JackiePlace · 10/04/2023 05:56

How long are you taking to finish it and why can't you just leave some in the glass?

JackiePlace · 10/04/2023 05:57

... or buy him another one.

JudgeRudy · 10/04/2023 06:07

Without knowing exactly how mismatched your drinking patterns are it's hard to know how to proceed. Tbh if I'd finished my last drink and had been standing around a while I'd be a bit irritated if you wouldn't just knock back one 'gulp' of gin for instance, but conversely I'd be annoyed if I was ordered to 'sup up' as his lordship was ready to leave.
Is the issue the drinks, or is it more that he's decided he's ready and not prepared to wait till you are? Have you tried it on him. Gulped your gin down whilst he's got over half a pint n just grabbed him and said "Come on babe, let's go to The Red Lion" and dragged his hand....or maybe deciding you're about done and just going to get a taxi/walk home?
The other alternative is plan your evenings, so have a timetable. Pretty shit if you're in a bar n you want to leave early or stay for a 2nd. If you can't compromise on this one not sure how it's gonna be when you're deciding what time it's acceptable to come to bed/have light on, or how long is too long to leave the dishes.

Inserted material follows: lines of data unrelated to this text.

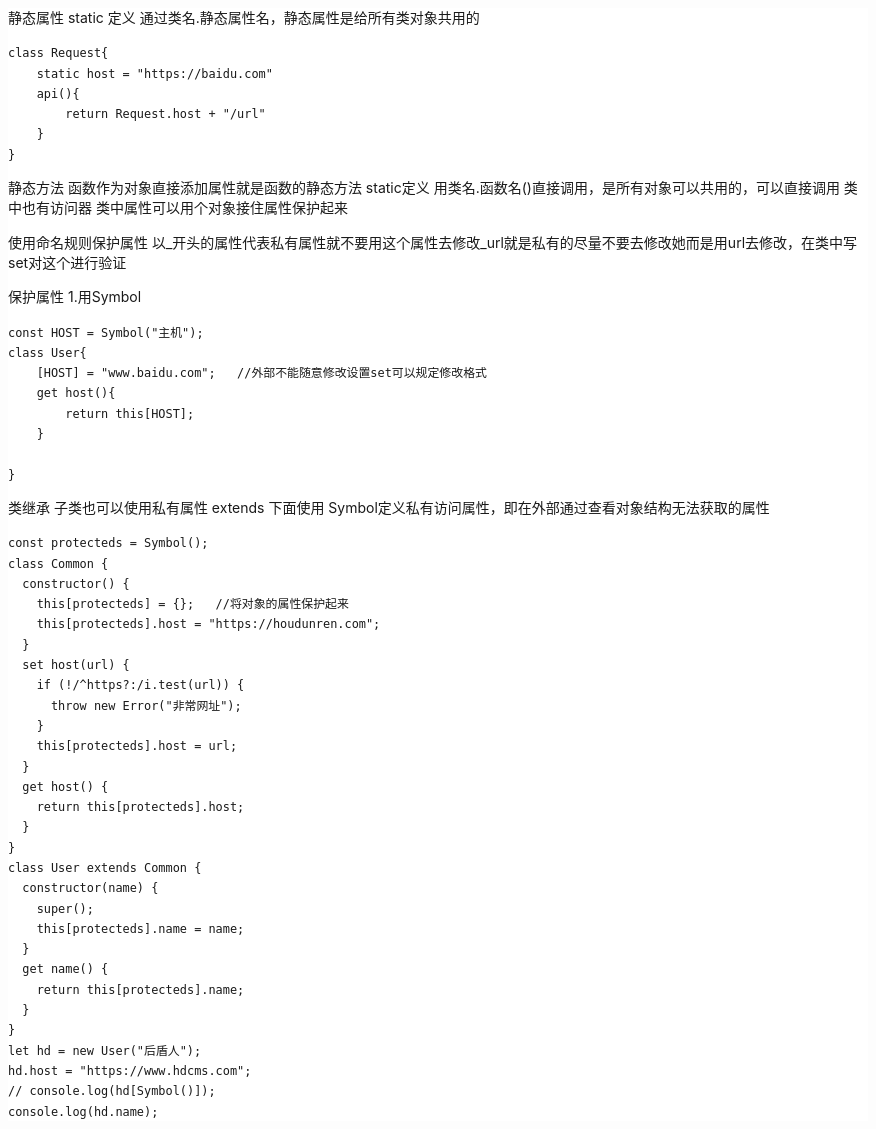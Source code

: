 静态属性
static 定义 通过类名.静态属性名，静态属性是给所有类对象共用的
```
class Request{
    static host = "https://baidu.com"
    api(){
        return Request.host + "/url"
    }
}
```
静态方法
函数作为对象直接添加属性就是函数的静态方法
static定义 用类名.函数名()直接调用，是所有对象可以共用的，可以直接调用
类中也有访问器
类中属性可以用个对象接住属性保护起来

使用命名规则保护属性
以_开头的属性代表私有属性就不要用这个属性去修改_url就是私有的尽量不要去修改她而是用url去修改，在类中写set对这个进行验证

保护属性
1.用Symbol
```
const HOST = Symbol("主机");
class User{
    [HOST] = "www.baidu.com";   //外部不能随意修改设置set可以规定修改格式
    get host(){
        return this[HOST];
    }

}
```
类继承 子类也可以使用私有属性
extends
下面使用 Symbol定义私有访问属性，即在外部通过查看对象结构无法获取的属性
```
const protecteds = Symbol();
class Common {
  constructor() {
    this[protecteds] = {};   //将对象的属性保护起来
    this[protecteds].host = "https://houdunren.com";
  }
  set host(url) {
    if (!/^https?:/i.test(url)) {
      throw new Error("非常网址");
    }
    this[protecteds].host = url;
  }
  get host() {
    return this[protecteds].host;
  }
}
class User extends Common {
  constructor(name) {
    super();
    this[protecteds].name = name;
  }
  get name() {
    return this[protecteds].name;
  }
}
let hd = new User("后盾人");
hd.host = "https://www.hdcms.com";
// console.log(hd[Symbol()]);
console.log(hd.name);

```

Does he always expect his own way?

PuddlesPityParty · 10/04/2023 06:27

I’m not sure tbh OP it could be:

  • him being an arse by rushing you
  • you being an arse by purposely nursing your last drink
  • a mix of both
I am leaning towards it being a mix of both atm.
PuddlesPityParty · 10/04/2023 06:30

”enjoying finishing my drink” does make it seem like you’re milking it a bit, and meeting him down the road is potentially just PA because theres every chance you’d then use that against him (like my mum would do!) - not saying you would OP but I can see why he wouldn’t want to do that.

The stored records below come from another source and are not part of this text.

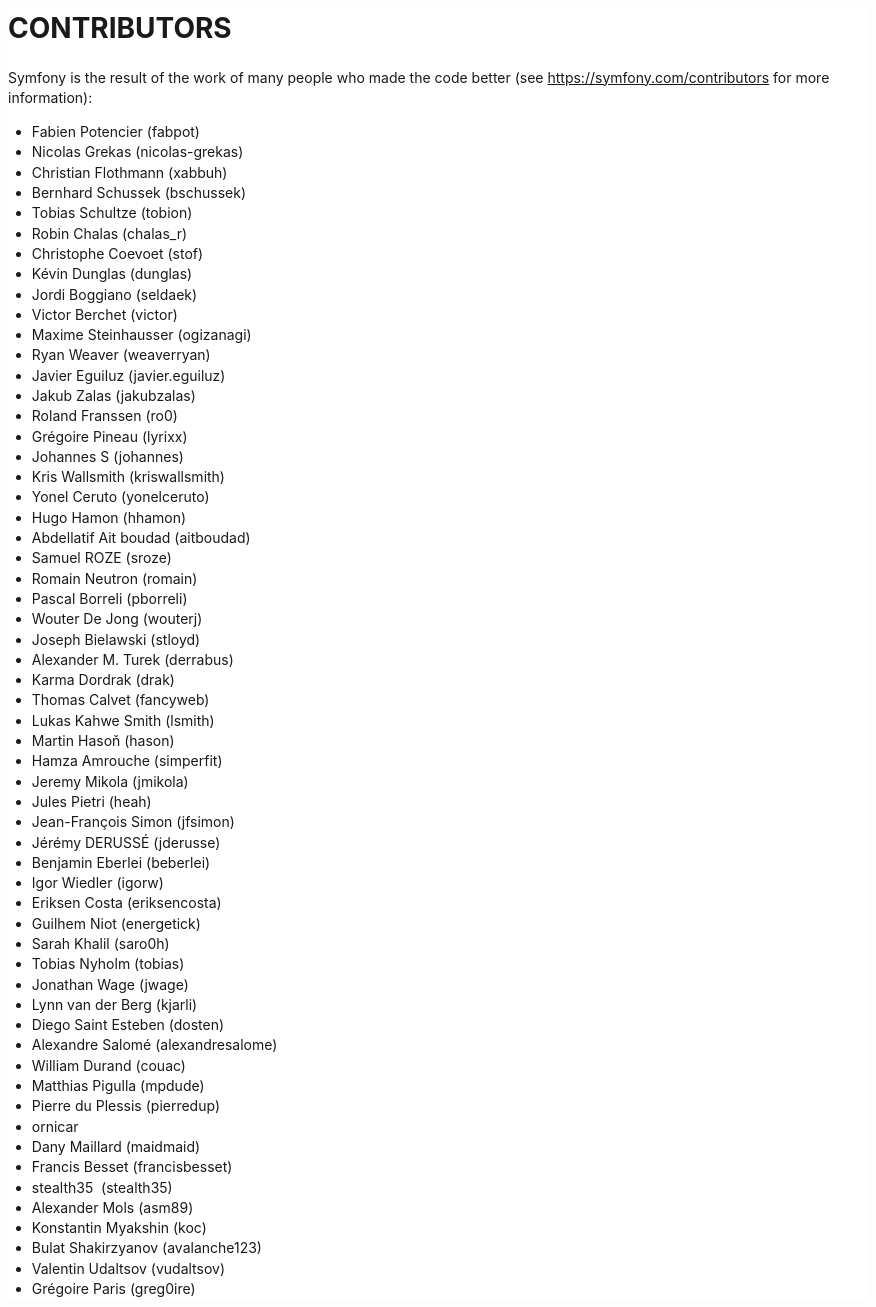 CONTRIBUTORS
============

Symfony is the result of the work of many people who made the code better
(see https://symfony.com/contributors for more information):

 - Fabien Potencier (fabpot)
 - Nicolas Grekas (nicolas-grekas)
 - Christian Flothmann (xabbuh)
 - Bernhard Schussek (bschussek)
 - Tobias Schultze (tobion)
 - Robin Chalas (chalas_r)
 - Christophe Coevoet (stof)
 - Kévin Dunglas (dunglas)
 - Jordi Boggiano (seldaek)
 - Victor Berchet (victor)
 - Maxime Steinhausser (ogizanagi)
 - Ryan Weaver (weaverryan)
 - Javier Eguiluz (javier.eguiluz)
 - Jakub Zalas (jakubzalas)
 - Roland Franssen (ro0)
 - Grégoire Pineau (lyrixx)
 - Johannes S (johannes)
 - Kris Wallsmith (kriswallsmith)
 - Yonel Ceruto (yonelceruto)
 - Hugo Hamon (hhamon)
 - Abdellatif Ait boudad (aitboudad)
 - Samuel ROZE (sroze)
 - Romain Neutron (romain)
 - Pascal Borreli (pborreli)
 - Wouter De Jong (wouterj)
 - Joseph Bielawski (stloyd)
 - Alexander M. Turek (derrabus)
 - Karma Dordrak (drak)
 - Thomas Calvet (fancyweb)
 - Lukas Kahwe Smith (lsmith)
 - Martin Hasoň (hason)
 - Hamza Amrouche (simperfit)
 - Jeremy Mikola (jmikola)
 - Jules Pietri (heah)
 - Jean-François Simon (jfsimon)
 - Jérémy DERUSSÉ (jderusse)
 - Benjamin Eberlei (beberlei)
 - Igor Wiedler (igorw)
 - Eriksen Costa (eriksencosta)
 - Guilhem Niot (energetick)
 - Sarah Khalil (saro0h)
 - Tobias Nyholm (tobias)
 - Jonathan Wage (jwage)
 - Lynn van der Berg (kjarli)
 - Diego Saint Esteben (dosten)
 - Alexandre Salomé (alexandresalome)
 - William Durand (couac)
 - Matthias Pigulla (mpdude)
 - Pierre du Plessis (pierredup)
 - ornicar
 - Dany Maillard (maidmaid)
 - Francis Besset (francisbesset)
 - stealth35 ‏ (stealth35)
 - Alexander Mols (asm89)
 - Konstantin Myakshin (koc)
 - Bulat Shakirzyanov (avalanche123)
 - Valentin Udaltsov (vudaltsov)
 - Grégoire Paris (greg0ire)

Tomkirkman · 10/04/2023 06:32

PuddlesPityParty · 10/04/2023 06:27

I’m not sure tbh OP it could be:

  • him being an arse by rushing you
  • you being an arse by purposely nursing your last drink
  • a mix of both
I am leaning towards it being a mix of both atm.

This ^

If me and dp agreed we were going home after this one and hour later dp was still sat there nursing the last bit of his drink to drag it out I would be pissed off too.

The fact that Op says her last one always takes longer to drink, suggests she is dragging it out.

But he could also be an arse as well.

DHsPoorBack · 10/04/2023 06:41

All depends OP. How much longer are you taking to finish one, much smaller drink?

If I got a pint and you got a G & T at 10pm, I had finished by 10.45, and you were still sipping at 11pm, wanting to "enjoy" your 100ml drink, I'd be annoyed with you as well.